WHAT NEEDS TO BE DONE:
Which lines below contain "debug"? Pull them out.

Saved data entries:

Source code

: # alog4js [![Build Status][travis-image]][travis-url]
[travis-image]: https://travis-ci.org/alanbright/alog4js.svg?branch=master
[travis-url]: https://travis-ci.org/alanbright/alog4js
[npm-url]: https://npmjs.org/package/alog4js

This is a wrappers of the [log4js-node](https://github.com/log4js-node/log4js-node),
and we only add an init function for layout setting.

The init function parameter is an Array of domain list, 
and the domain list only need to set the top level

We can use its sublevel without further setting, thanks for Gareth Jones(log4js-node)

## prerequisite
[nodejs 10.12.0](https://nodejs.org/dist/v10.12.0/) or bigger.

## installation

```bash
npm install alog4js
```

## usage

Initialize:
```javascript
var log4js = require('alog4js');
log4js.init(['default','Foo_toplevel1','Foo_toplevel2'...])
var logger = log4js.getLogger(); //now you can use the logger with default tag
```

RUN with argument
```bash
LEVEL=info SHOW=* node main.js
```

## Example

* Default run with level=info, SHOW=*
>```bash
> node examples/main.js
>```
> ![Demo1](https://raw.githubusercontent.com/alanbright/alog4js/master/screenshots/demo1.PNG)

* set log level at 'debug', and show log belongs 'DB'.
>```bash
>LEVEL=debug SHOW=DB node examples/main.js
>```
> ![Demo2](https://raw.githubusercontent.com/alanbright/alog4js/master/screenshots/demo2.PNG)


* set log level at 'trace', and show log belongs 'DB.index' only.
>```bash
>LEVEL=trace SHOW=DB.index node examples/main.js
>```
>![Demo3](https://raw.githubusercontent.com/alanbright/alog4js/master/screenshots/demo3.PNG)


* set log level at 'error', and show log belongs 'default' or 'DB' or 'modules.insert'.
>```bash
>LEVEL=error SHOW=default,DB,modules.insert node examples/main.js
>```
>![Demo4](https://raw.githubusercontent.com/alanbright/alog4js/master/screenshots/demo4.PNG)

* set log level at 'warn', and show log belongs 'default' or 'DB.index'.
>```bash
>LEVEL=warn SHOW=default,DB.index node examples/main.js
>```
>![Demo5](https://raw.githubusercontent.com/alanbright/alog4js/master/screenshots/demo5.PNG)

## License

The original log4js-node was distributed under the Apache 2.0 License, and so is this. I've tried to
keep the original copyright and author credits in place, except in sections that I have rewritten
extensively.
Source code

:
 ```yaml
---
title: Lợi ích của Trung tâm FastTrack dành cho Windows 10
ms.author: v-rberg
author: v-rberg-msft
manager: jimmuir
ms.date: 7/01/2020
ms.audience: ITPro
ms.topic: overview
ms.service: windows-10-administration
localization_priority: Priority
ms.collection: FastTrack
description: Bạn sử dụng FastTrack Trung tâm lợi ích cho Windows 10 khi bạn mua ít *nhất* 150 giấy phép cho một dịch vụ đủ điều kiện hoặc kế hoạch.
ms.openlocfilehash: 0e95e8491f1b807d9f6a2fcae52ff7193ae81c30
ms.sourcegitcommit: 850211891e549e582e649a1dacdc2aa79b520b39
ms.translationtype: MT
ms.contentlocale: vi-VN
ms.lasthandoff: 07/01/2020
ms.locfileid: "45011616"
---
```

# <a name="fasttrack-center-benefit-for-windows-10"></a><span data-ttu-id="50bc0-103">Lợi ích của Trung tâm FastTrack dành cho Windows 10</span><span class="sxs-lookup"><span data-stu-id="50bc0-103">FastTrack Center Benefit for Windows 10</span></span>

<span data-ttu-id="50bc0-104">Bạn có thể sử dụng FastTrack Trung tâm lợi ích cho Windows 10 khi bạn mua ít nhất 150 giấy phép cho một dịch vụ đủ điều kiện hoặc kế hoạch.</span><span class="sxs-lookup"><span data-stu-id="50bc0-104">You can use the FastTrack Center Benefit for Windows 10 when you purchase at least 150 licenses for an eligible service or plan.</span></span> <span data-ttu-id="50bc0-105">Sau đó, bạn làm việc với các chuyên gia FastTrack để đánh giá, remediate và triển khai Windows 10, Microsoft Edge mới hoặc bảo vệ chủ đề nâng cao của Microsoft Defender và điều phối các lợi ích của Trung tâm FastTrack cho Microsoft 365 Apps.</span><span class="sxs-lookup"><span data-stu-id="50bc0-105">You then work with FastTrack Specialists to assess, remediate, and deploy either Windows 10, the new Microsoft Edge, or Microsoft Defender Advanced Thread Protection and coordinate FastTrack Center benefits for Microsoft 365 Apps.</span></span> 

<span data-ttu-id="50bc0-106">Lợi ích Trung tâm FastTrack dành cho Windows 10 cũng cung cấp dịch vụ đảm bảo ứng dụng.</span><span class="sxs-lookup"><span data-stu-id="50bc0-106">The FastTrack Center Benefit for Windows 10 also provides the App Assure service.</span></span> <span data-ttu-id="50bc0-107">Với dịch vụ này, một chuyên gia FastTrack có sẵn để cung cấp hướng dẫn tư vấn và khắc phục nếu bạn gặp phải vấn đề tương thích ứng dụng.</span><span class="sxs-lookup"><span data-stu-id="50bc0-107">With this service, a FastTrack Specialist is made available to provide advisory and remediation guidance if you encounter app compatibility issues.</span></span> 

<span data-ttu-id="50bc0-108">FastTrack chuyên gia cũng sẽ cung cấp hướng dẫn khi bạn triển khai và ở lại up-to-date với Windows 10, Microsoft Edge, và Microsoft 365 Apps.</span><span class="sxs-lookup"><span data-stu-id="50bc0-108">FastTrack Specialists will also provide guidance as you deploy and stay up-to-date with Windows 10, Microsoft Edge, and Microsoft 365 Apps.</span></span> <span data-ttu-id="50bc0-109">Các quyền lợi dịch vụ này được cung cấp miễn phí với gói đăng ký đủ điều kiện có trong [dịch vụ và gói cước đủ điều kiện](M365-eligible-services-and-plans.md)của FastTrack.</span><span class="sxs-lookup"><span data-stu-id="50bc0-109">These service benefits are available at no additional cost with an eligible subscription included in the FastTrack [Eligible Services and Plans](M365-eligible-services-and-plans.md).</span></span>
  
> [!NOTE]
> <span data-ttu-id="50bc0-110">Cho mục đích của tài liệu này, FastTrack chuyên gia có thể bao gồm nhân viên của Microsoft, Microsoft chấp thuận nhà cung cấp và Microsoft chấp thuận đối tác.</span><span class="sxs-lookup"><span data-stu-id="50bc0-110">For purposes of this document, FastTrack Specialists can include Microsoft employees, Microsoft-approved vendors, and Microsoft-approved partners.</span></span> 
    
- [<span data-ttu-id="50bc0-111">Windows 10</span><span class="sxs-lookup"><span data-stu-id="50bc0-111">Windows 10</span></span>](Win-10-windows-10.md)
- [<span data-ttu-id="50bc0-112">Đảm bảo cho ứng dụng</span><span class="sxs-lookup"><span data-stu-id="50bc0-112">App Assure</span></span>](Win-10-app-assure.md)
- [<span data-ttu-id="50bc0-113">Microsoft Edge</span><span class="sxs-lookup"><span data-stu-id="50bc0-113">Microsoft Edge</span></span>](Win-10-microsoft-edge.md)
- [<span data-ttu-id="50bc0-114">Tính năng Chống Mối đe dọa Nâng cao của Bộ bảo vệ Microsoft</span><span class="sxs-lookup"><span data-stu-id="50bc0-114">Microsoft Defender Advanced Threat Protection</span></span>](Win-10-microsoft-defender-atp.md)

EXERCISE RESULT:
* set log level at 'debug', and show log belongs 'DB'.
>LEVEL=debug SHOW=DB node examples/main.js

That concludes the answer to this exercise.